‘Mali Safi Iende Chain Chain’ — The Tort of Passing Off and Image Rights
Recently in Kenya, a telecommunication giant started a campaign dubbed ‘SMS ziende chain chain’, of which a local celebrity felt aggrieved, and that they had infringed on his proprietary rights. The said celebrity has a song by the title “Chain Chain’ in which he popularized the phrase “Mali safi iende chain chain”. Could this then qualify as a case of passing off, or is it simply a case of outright copyright infringement?
Passing off is a common law tort that protects the goodwill of a trader from misrepresentation, and it is the main way by which the courts protect unregistered trademarks. Personalities in jurisdictions with no express provisions for Image rights in their legal frameworks tend to approach the court via an action of passing off. Recent cases such as Irvine v Talksport(2002) and Fenty v Arcadia Group Brands Ltd (2015) have showcased how passing off may be used to protect personality image rights.
Locally, businesses rather than personalities, have been more involved in seeking reprieve through the tort of passing off. This has been highlighted in cases such as the case of Strategic industries Ltd v Solpia Kenya Ltd (2019) and the case of Newton Oirere Nyambariga v KCB Bank Kenya Ltd & Another (2017). However, personalities, more so sports personalities, are becoming increasingly aware of their image rights. In 2019, Victor Wanyama, the captain of the Kenyan National football team, instituted proceedings against Menengai Oil Refineries for commercial appropriation of his image.
To prove the tort of passing off, a claimant has to prove three things (the classical trinity) as was espoused in the case of Reckitt & Colman Product Ltd v Borden Inc & Others (1990):
iii. Damage/ likelihood of damage
Goodwill is thus inextricably linked to the tort of passing off.
In defining goodwill, it has been stated that goodwill is a thing that is very easy to describe but very difficult to define. It is an intangible asset that has been described as “the benefit and advantage of the good name, reputation, and connections of a business…the attractive force which brings in custom.” Goodwill is thus not just a good name, but the benefit and advantage of the good name.
There are two ways to understanding the goodwill necessary in an action for passing off, the hard-line approach and the soft-line/contemporary approach.

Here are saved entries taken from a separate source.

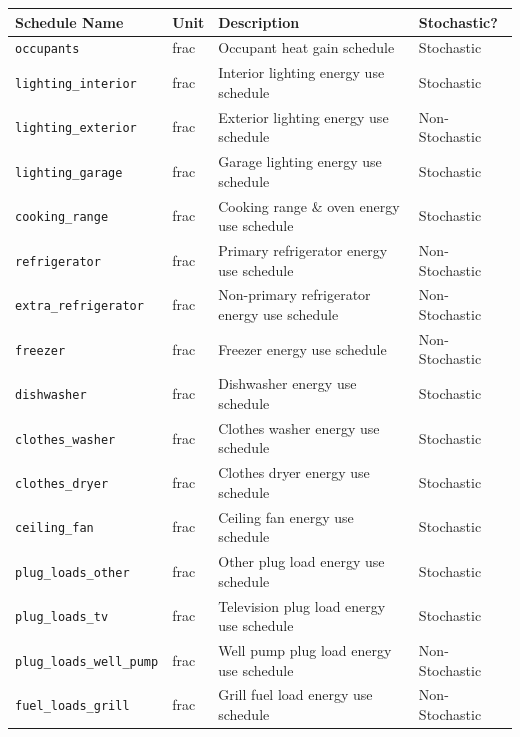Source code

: \begin{table}
    \centering
    \scriptsize
    \begin{tabular}{l|l|l|l}
    \hline
    Schedule Name & Unit & Description & Stochastic? \\
    \hline
    \texttt{occupants} & frac & Occupant heat gain schedule & Stochastic \\
    \texttt{lighting\_interior} & frac & Interior lighting energy use schedule & Stochastic \\
    \texttt{lighting\_exterior} & frac & Exterior lighting energy use schedule & Non-Stochastic \\ 
    \texttt{lighting\_garage} & frac & Garage lighting energy use schedule & Stochastic \\
    \texttt{cooking\_range} & frac & Cooking range \& oven energy use schedule & Stochastic \\
    \texttt{refrigerator} & frac & Primary refrigerator energy use schedule & Non-Stochastic \\
    \texttt{extra\_refrigerator} & frac & Non-primary refrigerator energy use schedule & Non-Stochastic \\
    \texttt{freezer} & frac & Freezer energy use schedule & Non-Stochastic \\
    \texttt{dishwasher} & frac & Dishwasher energy use schedule & Stochastic \\
    \texttt{clothes\_washer} & frac & Clothes washer energy use schedule & Stochastic \\
    \texttt{clothes\_dryer} & frac & Clothes dryer energy use schedule & Stochastic \\
    \texttt{ceiling\_fan} & frac & Ceiling fan energy use schedule & Stochastic \\
    \texttt{plug\_loads\_other} & frac & Other plug load energy use schedule & Stochastic \\
    \texttt{plug\_loads\_tv} & frac & Television plug load energy use schedule & Stochastic \\
    \texttt{plug\_loads\_well\_pump} & frac & Well pump plug load energy use schedule & Non-Stochastic \\
    \texttt{fuel\_loads\_grill} & frac & Grill fuel load energy use schedule & Non-Stochastic \\

\end{tabular}
\end{table}
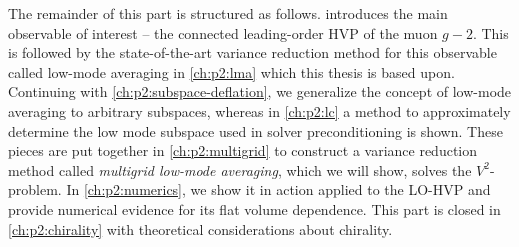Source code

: The remainder of this part is structured as follows.
 introduces the main observable of interest -- the connected leading-order HVP of the muon $g-2$.
This is followed by the state-of-the-art variance reduction method for this observable called low-mode averaging in \cref{ch:p2:lma} which this thesis is based upon.
Continuing with \cref{ch:p2:subspace-deflation}, we generalize the concept of low-mode averaging to arbitrary subspaces, whereas in \cref{ch:p2:lc} a method to approximately determine the low mode subspace used in solver preconditioning is shown.
These pieces are put together in \cref{ch:p2:multigrid} to construct a variance reduction method called \emph{multigrid low-mode averaging}, which we will show, solves the $V^{2}$-problem.
In \cref{ch:p2:numerics}, we show it in action applied to the LO-HVP and provide numerical evidence for its flat volume dependence.
This part is closed in \cref{ch:p2:chirality} with theoretical considerations about chirality.


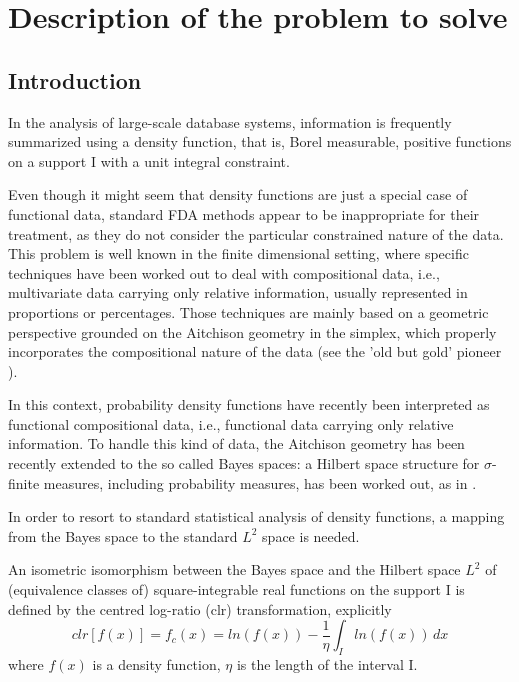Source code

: \chapter{Description of the problem to solve}
\newtheorem*{definition}{Definition}
\label{problem}

\noindent 
\section{Introduction}
In the analysis of large-scale database systems, information is frequently summarized using a density function, that is, Borel measurable, positive functions on a support $\text{I}$ with a unit integral constraint. 

Even though it might seem that density functions are just a special case of functional data, standard FDA methods appear to be inappropriate for their treatment, as they do not consider the particular constrained nature of the data. 
This problem is well known in the finite dimensional setting, where specific techniques have been worked out to deal with compositional data, i.e., multivariate data carrying only relative information, usually represented in proportions or percentages. 
Those techniques are mainly based on a geometric perspective grounded on the Aitchison geometry in the simplex, which properly incorporates the compositional nature of the data (see the 'old but gold' pioneer \citep{aitchinson:bayes}). 

In this context, probability density functions have recently been interpreted as functional compositional data, i.e., functional data carrying only relative information.
To handle this kind of data, the Aitchison geometry has been recently extended to the so called Bayes spaces: a Hilbert space structure for $\sigma$-finite measures, including probability measures, has been worked out, as in \citep{vdboogaart:bayes}.

In order to resort to standard statistical analysis of density functions, a mapping from the Bayes space to the standard $\textit{L}^2$ space is needed. 

An isometric isomorphism between the Bayes space and the Hilbert space $\textit{L}^2$ of (equivalence classes of) square-integrable real functions on the support $\text{I}$ is defined by the centred log-ratio (clr) transformation, explicitly 
\[	clr[f(x)] = f_c(x) = ln(f(x)) - \frac{1}{\eta}\int_{I} ln(f(x))\, dx 	\]
where $f(x)$ is a density function, $\eta$ is the length of the interval I.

The hard-line approach was espoused in the case of Starbucks (HK) Ltd v British Sky Broadcasting Group Plc (Sky)(2015) in which it was held that in order to succeed in a claim of passing off, the claimant must show that they have a goodwill in the form of business and customers in the particular jurisdiction. This is to say that goodwill can only be proved by showing that a personality has some form of business and/or customers in the jurisdiction in question. A significant reputation among a sufficient section of the prospective purchasing public was held to be insufficient.
One implication of the Starbucks decision for personalities with a global reputation is that they will have to take active steps intended to exploit their names/images in a particular country/jurisdiction so as to establish the requisite goodwill necessary in passing off. This may be done through endorsements or through taking steps to obtain actual trademark protection for their names or images.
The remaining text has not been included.